# Image-Datei runtergeladen mit bwt-Datei.



## Private Joker (1. März 2004)

****.bwt-Datei*

Habe es aus privaten Gründen geändert!
Fragt mich wenn ihr wissen wollt was ich geschrieben habe.


----------



## chibisuke (1. März 2004)

Also das "Besorgen" läste besser bleiben, und umso schlimmer das du das hier auch noch postest...

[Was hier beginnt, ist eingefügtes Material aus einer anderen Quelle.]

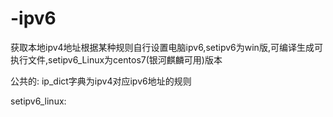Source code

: # -ipv6
获取本地ipv4地址根据某种规则自行设置电脑ipv6,setipv6为win版,可编译生成可执行文件,setipv6_Linux为centos7(银河麒麟可用)版本

公共的:
ip_dict字典为ipv4对应ipv6地址的规则

setipv6_linux:
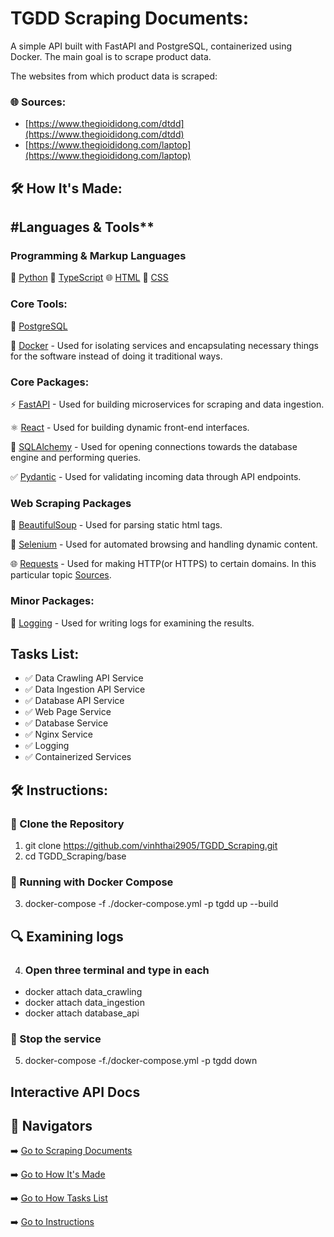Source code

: # TGDD Scraping Documents:
A simple API built with FastAPI and PostgreSQL, containerized using Docker. The main goal is to scrape product data.

The websites from which product data is scraped:

### 🌐 Sources:

- [https://www.thegioididong.com/dtdd](https://www.thegioididong.com/dtdd)
- [https://www.thegioididong.com/laptop](https://www.thegioididong.com/laptop)

## 🛠️ How It's Made:

## #Languages & Tools**

### Programming & Markup Languages

🐍 [Python](https://www.python.org/)
🔄 [TypeScript](https://www.typescriptlang.org/)
🌐 [HTML](https://developer.mozilla.org/en-US/docs/Web/HTML)
🎨 [CSS](https://developer.mozilla.org/en-US/docs/Web/CSS)

### Core Tools:

🐘 [PostgreSQL](https://www.postgresql.org/)

🐳 [Docker](https://www.docker.com/) - Used for isolating services and encapsulating necessary things for the software instead of doing it traditional ways.

### Core Packages:

⚡ [FastAPI](https://fastapi.tiangolo.com/) - Used for building microservices for scraping and data ingestion.

⚛️ [React](https://react.dev/) - Used for building dynamic front-end interfaces.

🧪 [SQLAlchemy](https://www.sqlalchemy.org/) - Used for opening connections towards the database engine and performing queries.

✅ [Pydantic](https://docs.pydantic.dev/latest/) - Used for validating incoming data through API endpoints.

### Web Scraping Packages

🍜 [BeautifulSoup](https://www.crummy.com/software/BeautifulSoup/bs4/doc/) - Used for parsing static html tags.

🤖 [Selenium](https://www.selenium.dev/documentation/) - Used for automated browsing and handling dynamic content.

🌐 [Requests](https://requests.readthedocs.io/en/latest/) - Used for making HTTP(or HTTPS) to certain domains. In this particular topic [Sources](#tgdd-scraping-documents).

### Minor Packages:

📝 [Logging](https://docs.python.org/3/library/logging.html) - Used for writing logs for examining the results.

## Tasks List:
- ✅ Data Crawling API Service
- ✅ Data Ingestion API Service
- ✅ Database API Service
- ✅ Web Page Service
- ✅ Database Service
- ✅ Nginx Service
- ✅ Logging
- ✅ Containerized Services
 
## 🛠️ Instructions:

### 💾 Clone the Repository

1. git clone https://github.com/vinhthai2905/TGDD_Scraping.git
2. cd TGDD_Scraping/base

### 🐳 Running with Docker Compose

3. docker-compose -f ./docker-compose.yml -p tgdd up --build

## 🔍 Examining logs

4. ### Open three terminal and type in each
 - docker attach data_crawling
 - docker attach data_ingestion
 - docker attach database_api

### 🛑 Stop the service

5. docker-compose -f./docker-compose.yml -p tgdd down

## Interactive API Docs

## 📎 Navigators

➡️ [Go to Scraping Documents](#tgdd-scraping-documents)

➡️ [Go to How It's Made](#how-its-made)

➡️ [Go to How Tasks List](#tasks-list)

➡️ [Go to Instructions](#instructions)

Dazu kann ich dir eigendlich nur raten
1.) alles "besorgte" löschen
2.) den account hier so schnell wie möglich mitsamt diesem post hier löschen


Also, was das problem betrifft, das du wenn du obige anleitung beforgt hast ja eigendlich gar net mehr haben dürftest.... Diese 3 dateien stellen ein CD-Image dar. Dieses kann z.B. mit dem Programm Nero buring rom gebrannt werden. dazu musst du einfach nur das cue sheed auswählen als image, das brennprogramm erledigt den rest.


----------



## Private Joker (2. März 2004)

Warum soll ich menen Account löschen?


----------



## Private Joker (2. März 2004)

OK!
Ich bereue es und werde ALLE meine besorgten Datein löschen uund meine Platte formatieren!
Ist das gut so? ich werde auch künftig nicht mehr Datein aus dem Netz ziehen

thx 
Private Joker


----------